Is constantly opening the same file a better approach?

Hey there.
I am working with some code that depends on decoding and reading some file. After startup, the selected file to open should not change, so right now my code just saves the file handle in some struct, which means the program keeps the file opened the whole time while the it is running. The problem is that the struct that manages the file handle needs to be shared across multiple functions, which forces me to encapsulate the file handle with Rc + RefCell, and then expose an immutable interface like read(&self) -> u64. I don't like where this is leading, so I realized I can avoid all this together if instead I share the file path and then open + read the file where needed. Is this a better approach? Constantly opening the same file is significant performance hit?

Just multiple functions or also multiple threads? If you're not using threads, I don't see the need for Rc/RefCell; just make the struct mutable so you can call mutating read methods on the File within.

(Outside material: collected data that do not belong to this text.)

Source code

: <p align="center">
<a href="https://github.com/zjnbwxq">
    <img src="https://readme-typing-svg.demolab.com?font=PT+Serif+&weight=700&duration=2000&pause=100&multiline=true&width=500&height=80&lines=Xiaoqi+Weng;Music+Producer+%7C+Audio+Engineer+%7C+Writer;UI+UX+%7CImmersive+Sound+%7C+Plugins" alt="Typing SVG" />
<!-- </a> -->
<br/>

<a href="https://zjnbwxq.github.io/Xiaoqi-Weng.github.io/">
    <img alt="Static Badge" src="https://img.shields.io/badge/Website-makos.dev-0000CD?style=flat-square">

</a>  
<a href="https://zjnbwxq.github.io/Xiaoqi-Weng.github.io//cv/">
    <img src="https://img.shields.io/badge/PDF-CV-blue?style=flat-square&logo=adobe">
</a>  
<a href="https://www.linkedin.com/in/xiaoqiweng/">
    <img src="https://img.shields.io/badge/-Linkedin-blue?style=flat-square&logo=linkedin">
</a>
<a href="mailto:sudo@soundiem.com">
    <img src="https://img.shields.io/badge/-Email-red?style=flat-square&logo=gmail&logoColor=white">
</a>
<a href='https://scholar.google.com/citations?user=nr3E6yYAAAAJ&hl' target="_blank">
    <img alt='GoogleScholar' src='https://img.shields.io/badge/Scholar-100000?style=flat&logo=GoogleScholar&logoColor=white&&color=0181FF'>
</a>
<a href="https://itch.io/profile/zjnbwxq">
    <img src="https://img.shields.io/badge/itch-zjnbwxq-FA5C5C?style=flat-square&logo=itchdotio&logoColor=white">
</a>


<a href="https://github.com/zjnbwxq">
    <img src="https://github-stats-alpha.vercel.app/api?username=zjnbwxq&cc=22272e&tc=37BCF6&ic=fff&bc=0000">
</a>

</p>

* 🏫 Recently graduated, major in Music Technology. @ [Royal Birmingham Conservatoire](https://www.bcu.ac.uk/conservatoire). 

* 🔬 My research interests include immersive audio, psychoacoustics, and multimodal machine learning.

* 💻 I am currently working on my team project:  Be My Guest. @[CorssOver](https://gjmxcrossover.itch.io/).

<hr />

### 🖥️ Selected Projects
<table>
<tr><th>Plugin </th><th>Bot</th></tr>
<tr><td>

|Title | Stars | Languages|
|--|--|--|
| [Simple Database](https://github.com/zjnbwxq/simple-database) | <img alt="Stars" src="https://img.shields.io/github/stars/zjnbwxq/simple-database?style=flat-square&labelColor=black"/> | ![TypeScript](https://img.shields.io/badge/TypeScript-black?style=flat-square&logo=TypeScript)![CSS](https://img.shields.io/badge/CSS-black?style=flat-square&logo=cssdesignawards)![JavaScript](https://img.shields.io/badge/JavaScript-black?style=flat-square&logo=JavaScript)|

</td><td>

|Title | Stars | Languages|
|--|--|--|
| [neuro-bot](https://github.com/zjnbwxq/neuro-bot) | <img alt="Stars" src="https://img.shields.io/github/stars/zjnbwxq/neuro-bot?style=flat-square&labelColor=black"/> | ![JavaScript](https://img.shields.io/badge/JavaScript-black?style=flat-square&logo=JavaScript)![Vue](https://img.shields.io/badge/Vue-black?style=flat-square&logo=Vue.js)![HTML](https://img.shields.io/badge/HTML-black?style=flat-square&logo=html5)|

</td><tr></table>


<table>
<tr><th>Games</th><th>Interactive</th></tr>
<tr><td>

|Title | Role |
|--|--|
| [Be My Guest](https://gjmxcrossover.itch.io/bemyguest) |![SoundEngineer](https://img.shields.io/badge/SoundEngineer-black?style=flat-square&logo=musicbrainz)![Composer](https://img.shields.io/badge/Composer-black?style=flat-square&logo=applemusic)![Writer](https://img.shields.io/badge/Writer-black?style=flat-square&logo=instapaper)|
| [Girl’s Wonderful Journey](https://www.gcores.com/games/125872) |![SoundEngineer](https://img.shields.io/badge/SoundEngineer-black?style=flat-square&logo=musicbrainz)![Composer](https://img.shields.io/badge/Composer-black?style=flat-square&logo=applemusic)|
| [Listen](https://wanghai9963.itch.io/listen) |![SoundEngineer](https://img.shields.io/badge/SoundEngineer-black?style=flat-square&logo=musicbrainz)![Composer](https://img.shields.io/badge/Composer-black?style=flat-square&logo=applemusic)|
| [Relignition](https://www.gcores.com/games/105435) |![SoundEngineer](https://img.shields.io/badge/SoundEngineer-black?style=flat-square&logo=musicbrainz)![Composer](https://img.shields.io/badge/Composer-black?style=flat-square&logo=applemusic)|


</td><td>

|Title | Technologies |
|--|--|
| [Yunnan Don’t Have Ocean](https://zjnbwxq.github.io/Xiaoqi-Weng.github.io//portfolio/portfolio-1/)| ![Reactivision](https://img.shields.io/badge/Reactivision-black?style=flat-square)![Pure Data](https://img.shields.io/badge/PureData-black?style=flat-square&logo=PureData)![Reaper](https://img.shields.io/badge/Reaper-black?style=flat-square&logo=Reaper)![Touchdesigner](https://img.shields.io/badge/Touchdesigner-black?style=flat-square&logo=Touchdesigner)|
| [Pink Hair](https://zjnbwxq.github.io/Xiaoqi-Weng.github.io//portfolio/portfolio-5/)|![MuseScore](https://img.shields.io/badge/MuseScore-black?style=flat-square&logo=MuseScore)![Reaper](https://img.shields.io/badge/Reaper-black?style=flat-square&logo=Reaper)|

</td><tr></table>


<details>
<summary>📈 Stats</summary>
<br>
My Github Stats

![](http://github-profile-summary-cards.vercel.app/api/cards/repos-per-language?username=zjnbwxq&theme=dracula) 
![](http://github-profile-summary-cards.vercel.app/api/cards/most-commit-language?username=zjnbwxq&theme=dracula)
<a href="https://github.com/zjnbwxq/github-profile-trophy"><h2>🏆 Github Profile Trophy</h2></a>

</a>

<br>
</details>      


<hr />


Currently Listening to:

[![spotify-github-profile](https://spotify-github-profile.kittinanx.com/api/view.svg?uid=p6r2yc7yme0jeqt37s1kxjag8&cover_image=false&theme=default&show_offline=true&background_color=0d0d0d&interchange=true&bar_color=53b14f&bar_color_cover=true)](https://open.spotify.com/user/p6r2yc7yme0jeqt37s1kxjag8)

That's because I also have some structs that must use the file manager, so in practice I have pub struct FileManager { handle: File} and then pub struct CustomStruct { file_manager: Rc<FileManager>. Now this is a problem, because read needs a mutuble reference, so I wrap the file handle in a RefCell and then

impl FileManager {
    pub fn read(&self) {
        let handle = self.handle.borrow_mut();
        // calls handle.read and do some checks
    }
}

So are you using threads or not? Your answer doesn't mention threads, but then why are you using Rc?

Read and friends are implemented on &File as well as File, and various inherent methods take &self too. (From a Rust language POV, File contains interior mutability; more technically it's because a File just wraps some OS resource identifier which is never itself modified.)


As per the above, you can get a &File out of your struct and then pass a &mut &File. But on the other hand, multiple instances can interfere with each other by changing the current position within the file. So you still have a problem if reads could happen concurrently.

If they don't, you are perhaps fine, either due to how your code is structured, or by using the Seek trait to reset your position when sensible.

3 Likes

I am not using threads, but the FileManager is acting as a singleton to control the file access. So in order to share the FileManager, I need Rc.

Given that the program relies on the file's contents not changing anyways, would it be practical to read the file in full, once, on startup, and store the resulting structures instead of storing a handle to the file they came from?

Opening a file generally involves a bunch of work on the OS side - walking the directory tree to check permissions, for example, or network calls if the file is on a remote filesystem. I would generally want to avoid repeatedly opening the file, if it were me, though I might measure the actual impact to vet that preference before making a decision.

4 Likes

The file is +1MiB, I have no clue if it is a good idea to save all this as some Vec in memory.

How much memory do you expect your target devices to have available?

For a phone or laptop, or for anything more capable, I don't think I'd stop to consider the impact of holding that in memory. Even allowing a very generous factor of ten increase in size in turning the raw data into a meaningful data structure, that's far too little memory to be concerned about when the device has gibibytes of memory available.

For something smaller - watch applications, embedded systems that run in memory-constrained environments, or even some of the smaller system-in-a-box devices - then leaving that data on disk until you need it may well be worth the effort. That's where I'd start spending time measuring the impact of repeated open calls and repeatedly parsing the data vs. the impact of loading the data up front.

7 Likes

On a personal computer, with the file left open, the contents will be cached in memory anyway. Even if you close the file, unless there is memory pressure, the contents will still be cached in memory.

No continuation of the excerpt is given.